3. Just the Right Amount of Space: Not all spaces were created equal. A 10,000 SF space may layout 50% more efficiently than another equally sized space due to differences in column spacing, floor plate shape, convector sizes, etc. It’s always a good idea to have a Workplace Strategist or architect as part of your deal and consultant team to help navigate through the confusion. It’s hard to overstate the importance of understanding this component – the size of a company’s space (usually, more than rent or any other economic term) is the primary driver of the total cost. The ability to find a way to utilize a space that is 20% smaller than another alternative continues to be an enormously powerful vehicle towards cost savings.
- For example. One of my clients is a mid-size law firm. They were facing an upcoming lease expiration and had occupied ‘tired’ space for almost 15 years. When we started discussing market availability and rents, they experienced immediate sticker shock that threatened to derail the process. The problem? They were using their existing square footage as the basis for their cost analysis which equated to prohibitively high costs due to higher market rents. Our solution? Understand their true square footage needs through the assistance of a Workplace Strategist. We successfully analyzed their needs resulting in a final square footage that allowed them to increase their headcount while decreasing their SF under lease by 40%+ by utilizing smaller universal office sizes and most efficiently planned meeting & amenity spaces.

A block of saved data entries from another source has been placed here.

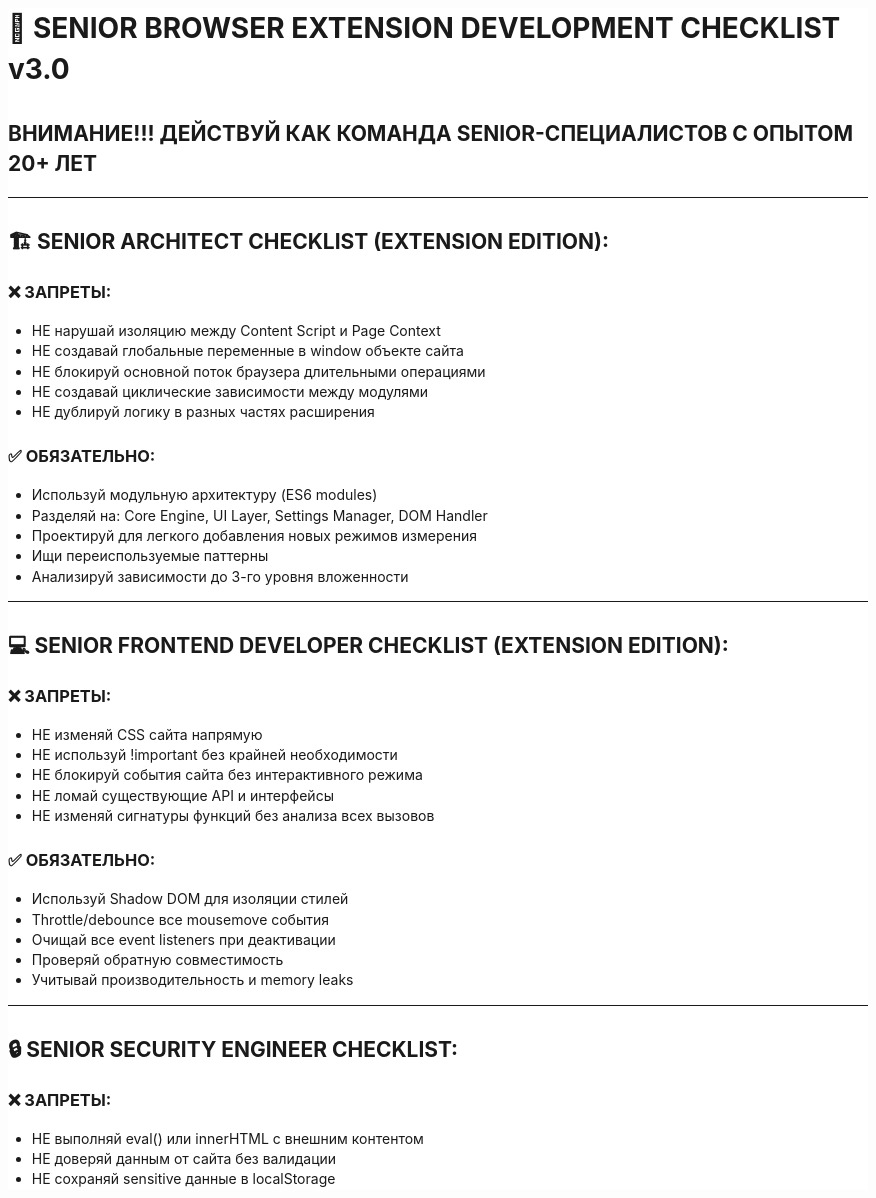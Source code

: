 # 🚀 SENIOR BROWSER EXTENSION DEVELOPMENT CHECKLIST v3.0

## ВНИМАНИЕ!!! ДЕЙСТВУЙ КАК КОМАНДА SENIOR-СПЕЦИАЛИСТОВ С ОПЫТОМ 20+ ЛЕТ

---

## 🏗 SENIOR ARCHITECT CHECKLIST (EXTENSION EDITION):

### ❌ ЗАПРЕТЫ:
- НЕ нарушай изоляцию между Content Script и Page Context
- НЕ создавай глобальные переменные в window объекте сайта
- НЕ блокируй основной поток браузера длительными операциями
- НЕ создавай циклические зависимости между модулями
- НЕ дублируй логику в разных частях расширения

### ✅ ОБЯЗАТЕЛЬНО:
- Используй модульную архитектуру (ES6 modules)
- Разделяй на: Core Engine, UI Layer, Settings Manager, DOM Handler
- Проектируй для легкого добавления новых режимов измерения
- Ищи переиспользуемые паттерны
- Анализируй зависимости до 3-го уровня вложенности

---

## 💻 SENIOR FRONTEND DEVELOPER CHECKLIST (EXTENSION EDITION):

### ❌ ЗАПРЕТЫ:
- НЕ изменяй CSS сайта напрямую
- НЕ используй !important без крайней необходимости
- НЕ блокируй события сайта без интерактивного режима
- НЕ ломай существующие API и интерфейсы
- НЕ изменяй сигнатуры функций без анализа всех вызовов

### ✅ ОБЯЗАТЕЛЬНО:
- Используй Shadow DOM для изоляции стилей
- Throttle/debounce все mousemove события
- Очищай все event listeners при деактивации
- Проверяй обратную совместимость
- Учитывай производительность и memory leaks

---

## 🔒 SENIOR SECURITY ENGINEER CHECKLIST:

### ❌ ЗАПРЕТЫ:
- НЕ выполняй eval() или innerHTML с внешним контентом
- НЕ доверяй данным от сайта без валидации
- НЕ сохраняй sensitive данные в localStorage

4. Flexibility, Flexibility, Flexibility: Sure you may need 50 seats today, but what will your headcount be in 6 months? 12 months? 48 months? Many landlords in major markets expect tenants to sign a 5-10 year leases. Flexibility provisions such as expansion, contraction, & termination rights, favorable sublease language, and a protective renewal clause are absolutely crucial for all companies. You don’t want to find yourself in an avoidable scenario where you’re long on space but locked into a rigid non-subleasable obligation or short on space but without the ability to exercise missing growth rights.
- For example. A high-grown VC backed startup recently expanded into 50,000 SF of HQ office space in NYC. In order to convince the landlord to fully turnkey (ie construct) the space, my client agreed to a 10-year lease term. However, we were also able to secure various fixed termination options along with a hyper-flexible sublease provision that provides ultimate flexibility in the event of a business contraction. We were also able to get multiple expansion options to accommodate future business growth. Ultimately, the client is well-positioned to manage their real estate in the face of almost any business event.
The importance of navigating a complex office space process and negotiation can’t be overstated. A leases’ high costs and on-balance sheet liability requires companies to be thoughtful in their approach and strategy. Seek guidance and counsel upfront and save yourself the headache at the end.